Hockey Thinking is Medieval, and the Expansion Draft is Exposing That

Although the results of the 2017 Expansion Draft are still more than two full days from being revealed to the public, the lists of protected players have already been announced. All 30 teams protected one goaltender, and 24 clubs elected to go with the conventional method of protecting seven forwards and three defenseman, while six (Arizona Coyotes, Los Angeles Kings, Nashville Predators, New Jersey Devils, New York Islanders, and Pittsburgh Penguins) protected eight skaters. Due to the nature of this expansion draft compared to the ones that took place in the past, there was guaranteed to be more talent available to George McPhee and the Golden Knights than ever before.

No matter what the thirty general managers who fielded hockey teams this past season did, most of them would be losing a player of value for nothing to Vegas. There were ways for certain teams to minimize the damage, and some teams took advantage of those possibilities. However, a number of teams made head scratching decisions when they assembled their protection lists. As the game of hockey has evolved and statistical analysis has become a more important tool in player evaluation, it has become easier for the public at large to scrutinize decision making around the league. Thankfully, Jeff Gorton didn’t throw any curveballs and elected to use his protection slots in the most sensible way he could.
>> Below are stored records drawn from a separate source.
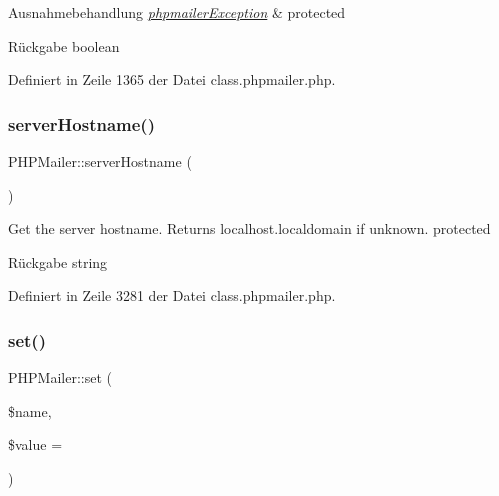 \begin{DoxyExceptions}{Ausnahmebehandlung}
{\em \mbox{\hyperlink{classphpmailer_exception}{phpmailer\+Exception}}} & protected \\
\hline
\end{DoxyExceptions}
\begin{DoxyReturn}{Rückgabe}
boolean 
\end{DoxyReturn}


Definiert in Zeile 1365 der Datei class.\+phpmailer.\+php.

\mbox{\label{class_p_h_p_mailer_a36f6955354169096bfe05a59565ae23c}} 
\subsubsection{\texorpdfstring{server\+Hostname()}{serverHostname()}}
{\footnotesize\ttfamily P\+H\+P\+Mailer\+::server\+Hostname (\begin{DoxyParamCaption}{ }\end{DoxyParamCaption})\hspace{0.3cm}{\ttfamily [protected]}}

Get the server hostname. Returns \textquotesingle{}localhost.\+localdomain\textquotesingle{} if unknown.  protected \begin{DoxyReturn}{Rückgabe}
string 
\end{DoxyReturn}


Definiert in Zeile 3281 der Datei class.\+phpmailer.\+php.

\mbox{\label{class_p_h_p_mailer_a71faad700fa71876e41d1118daf45a89}} 
\subsubsection{\texorpdfstring{set()}{set()}}
{\footnotesize\ttfamily P\+H\+P\+Mailer\+::set (\begin{DoxyParamCaption}\item[{}]{\$name,  }\item[{}]{\$value = {\ttfamily \textquotesingle{}\textquotesingle{}} }\end{DoxyParamCaption})}

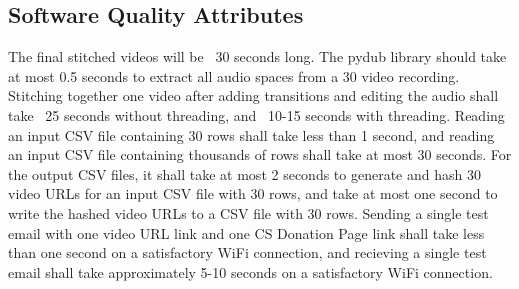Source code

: \subsection{Software Quality Attributes}

The final stitched videos will be ~30 seconds long. The pydub library should take at most 0.5 seconds to extract
all audio spaces from a 30 video recording. Stitching together one video after adding transitions and editing the audio shall take
~25 seconds without threading, and ~10-15 seconds with threading. Reading an input CSV file containing 30 rows shall take less than
1 second, and reading an input CSV file containing thousands of rows shall take at most 30 seconds. For the output CSV files, it shall
take at most 2 seconds to generate and hash 30 video URLs for an input CSV file with 30 rows, and take at most one second to write the
hashed video URLs to a CSV file with 30 rows. Sending a single test email with one video URL link and one CS Donation Page link shall take
less than one second on a satisfactory WiFi connection, and recieving a single test email shall take approximately 5-10 seconds on a satisfactory
WiFi connection.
Unfortunately, (or fortunately depending on your rooting interests) not every team decided to go with who conventional wisdom would say to protect. That’s fine in some cases, as there could be valid reasons to opting to prioritize one player over another depending on the circumstances. However, if history is anything to be learned from, we can assume that NHL general manager don’t always make the best choices for their clubs, and the expansion draft seems to be the worst, league-wide case of sub-optimal decision making.